▶ _What the task requires_
Write the records out again, precisely as they stand.
■ ■ ■ ■ ■ ■ ■
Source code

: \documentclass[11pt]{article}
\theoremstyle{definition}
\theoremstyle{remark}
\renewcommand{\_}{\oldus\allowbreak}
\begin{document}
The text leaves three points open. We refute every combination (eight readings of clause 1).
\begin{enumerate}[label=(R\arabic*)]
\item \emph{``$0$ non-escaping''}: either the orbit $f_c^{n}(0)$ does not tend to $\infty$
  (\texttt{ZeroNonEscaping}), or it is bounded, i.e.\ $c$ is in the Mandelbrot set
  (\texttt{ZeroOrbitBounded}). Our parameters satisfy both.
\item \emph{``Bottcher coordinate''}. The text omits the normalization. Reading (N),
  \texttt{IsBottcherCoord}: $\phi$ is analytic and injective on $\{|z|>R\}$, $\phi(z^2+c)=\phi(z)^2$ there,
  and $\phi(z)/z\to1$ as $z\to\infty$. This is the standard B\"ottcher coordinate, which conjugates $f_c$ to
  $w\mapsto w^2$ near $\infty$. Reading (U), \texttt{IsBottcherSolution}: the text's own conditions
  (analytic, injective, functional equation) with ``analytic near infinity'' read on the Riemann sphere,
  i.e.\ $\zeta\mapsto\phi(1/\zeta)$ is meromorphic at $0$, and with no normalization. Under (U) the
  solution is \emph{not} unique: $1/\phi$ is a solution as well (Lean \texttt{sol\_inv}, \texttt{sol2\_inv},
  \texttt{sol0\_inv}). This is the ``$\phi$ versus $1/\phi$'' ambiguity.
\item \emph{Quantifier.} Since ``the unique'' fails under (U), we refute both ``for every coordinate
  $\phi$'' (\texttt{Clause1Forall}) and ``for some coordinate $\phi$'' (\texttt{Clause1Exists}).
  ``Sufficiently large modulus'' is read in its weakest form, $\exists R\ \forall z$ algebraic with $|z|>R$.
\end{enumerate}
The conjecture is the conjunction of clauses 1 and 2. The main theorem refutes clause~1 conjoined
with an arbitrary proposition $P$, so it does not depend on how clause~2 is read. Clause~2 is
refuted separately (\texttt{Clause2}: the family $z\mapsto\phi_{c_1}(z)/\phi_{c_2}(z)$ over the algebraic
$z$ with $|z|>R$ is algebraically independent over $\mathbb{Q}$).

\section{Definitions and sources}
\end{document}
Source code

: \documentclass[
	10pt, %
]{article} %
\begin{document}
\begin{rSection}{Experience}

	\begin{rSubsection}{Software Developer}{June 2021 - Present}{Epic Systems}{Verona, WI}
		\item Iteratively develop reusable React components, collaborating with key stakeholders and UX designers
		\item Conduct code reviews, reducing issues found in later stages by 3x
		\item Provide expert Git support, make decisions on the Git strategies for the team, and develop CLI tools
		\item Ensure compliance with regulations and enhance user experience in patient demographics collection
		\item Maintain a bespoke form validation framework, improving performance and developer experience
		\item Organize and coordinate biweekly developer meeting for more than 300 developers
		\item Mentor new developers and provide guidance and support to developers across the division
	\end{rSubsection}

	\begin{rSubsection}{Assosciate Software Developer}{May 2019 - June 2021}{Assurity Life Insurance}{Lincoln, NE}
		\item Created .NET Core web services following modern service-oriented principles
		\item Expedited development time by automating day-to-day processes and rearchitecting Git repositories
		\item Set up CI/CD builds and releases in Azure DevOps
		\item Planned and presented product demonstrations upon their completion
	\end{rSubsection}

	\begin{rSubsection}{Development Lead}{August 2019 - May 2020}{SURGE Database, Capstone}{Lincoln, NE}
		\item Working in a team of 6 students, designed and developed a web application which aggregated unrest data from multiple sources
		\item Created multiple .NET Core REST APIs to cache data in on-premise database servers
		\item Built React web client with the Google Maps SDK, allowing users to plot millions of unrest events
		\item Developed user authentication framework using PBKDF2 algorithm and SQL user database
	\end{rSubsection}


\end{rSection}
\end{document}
■ ■ ■ ■ ■ ■ ■
▶ _Solution to the exercise_
Source code

: \documentclass[11pt]{article}
\theoremstyle{definition}
\theoremstyle{remark}
\renewcommand{\_}{\oldus\allowbreak}
\begin{document}
The text leaves three points open. We refute every combination (eight readings of clause 1).
\begin{enumerate}[label=(R\arabic*)]
\item \emph{``$0$ non-escaping''}: either the orbit $f_c^{n}(0)$ does not tend to $\infty$
  (\texttt{ZeroNonEscaping}), or it is bounded, i.e.\ $c$ is in the Mandelbrot set
  (\texttt{ZeroOrbitBounded}). Our parameters satisfy both.
\item \emph{``Bottcher coordinate''}. The text omits the normalization. Reading (N),
  \texttt{IsBottcherCoord}: $\phi$ is analytic and injective on $\{|z|>R\}$, $\phi(z^2+c)=\phi(z)^2$ there,
  and $\phi(z)/z\to1$ as $z\to\infty$. This is the standard B\"ottcher coordinate, which conjugates $f_c$ to
  $w\mapsto w^2$ near $\infty$. Reading (U), \texttt{IsBottcherSolution}: the text's own conditions
  (analytic, injective, functional equation) with ``analytic near infinity'' read on the Riemann sphere,
  i.e.\ $\zeta\mapsto\phi(1/\zeta)$ is meromorphic at $0$, and with no normalization. Under (U) the
  solution is \emph{not} unique: $1/\phi$ is a solution as well (Lean \texttt{sol\_inv}, \texttt{sol2\_inv},
  \texttt{sol0\_inv}). This is the ``$\phi$ versus $1/\phi$'' ambiguity.
\item \emph{Quantifier.} Since ``the unique'' fails under (U), we refute both ``for every coordinate
  $\phi$'' (\texttt{Clause1Forall}) and ``for some coordinate $\phi$'' (\texttt{Clause1Exists}).
  ``Sufficiently large modulus'' is read in its weakest form, $\exists R\ \forall z$ algebraic with $|z|>R$.
\end{enumerate}
The conjecture is the conjunction of clauses 1 and 2. The main theorem refutes clause~1 conjoined
with an arbitrary proposition $P$, so it does not depend on how clause~2 is read. Clause~2 is
refuted separately (\texttt{Clause2}: the family $z\mapsto\phi_{c_1}(z)/\phi_{c_2}(z)$ over the algebraic
$z$ with $|z|>R$ is algebraically independent over $\mathbb{Q}$).

\section{Definitions and sources}
\end{document}
Source code

: \documentclass[
	10pt, %
]{article} %
\begin{document}
\begin{rSection}{Experience}

	\begin{rSubsection}{Software Developer}{June 2021 - Present}{Epic Systems}{Verona, WI}
		\item Iteratively develop reusable React components, collaborating with key stakeholders and UX designers
		\item Conduct code reviews, reducing issues found in later stages by 3x
		\item Provide expert Git support, make decisions on the Git strategies for the team, and develop CLI tools
		\item Ensure compliance with regulations and enhance user experience in patient demographics collection
		\item Maintain a bespoke form validation framework, improving performance and developer experience
		\item Organize and coordinate biweekly developer meeting for more than 300 developers
		\item Mentor new developers and provide guidance and support to developers across the division
	\end{rSubsection}

	\begin{rSubsection}{Assosciate Software Developer}{May 2019 - June 2021}{Assurity Life Insurance}{Lincoln, NE}
		\item Created .NET Core web services following modern service-oriented principles
		\item Expedited development time by automating day-to-day processes and rearchitecting Git repositories
		\item Set up CI/CD builds and releases in Azure DevOps
		\item Planned and presented product demonstrations upon their completion
	\end{rSubsection}

	\begin{rSubsection}{Development Lead}{August 2019 - May 2020}{SURGE Database, Capstone}{Lincoln, NE}
		\item Working in a team of 6 students, designed and developed a web application which aggregated unrest data from multiple sources
		\item Created multiple .NET Core REST APIs to cache data in on-premise database servers
		\item Built React web client with the Google Maps SDK, allowing users to plot millions of unrest events
		\item Developed user authentication framework using PBKDF2 algorithm and SQL user database
	\end{rSubsection}


\end{rSection}
\end{document}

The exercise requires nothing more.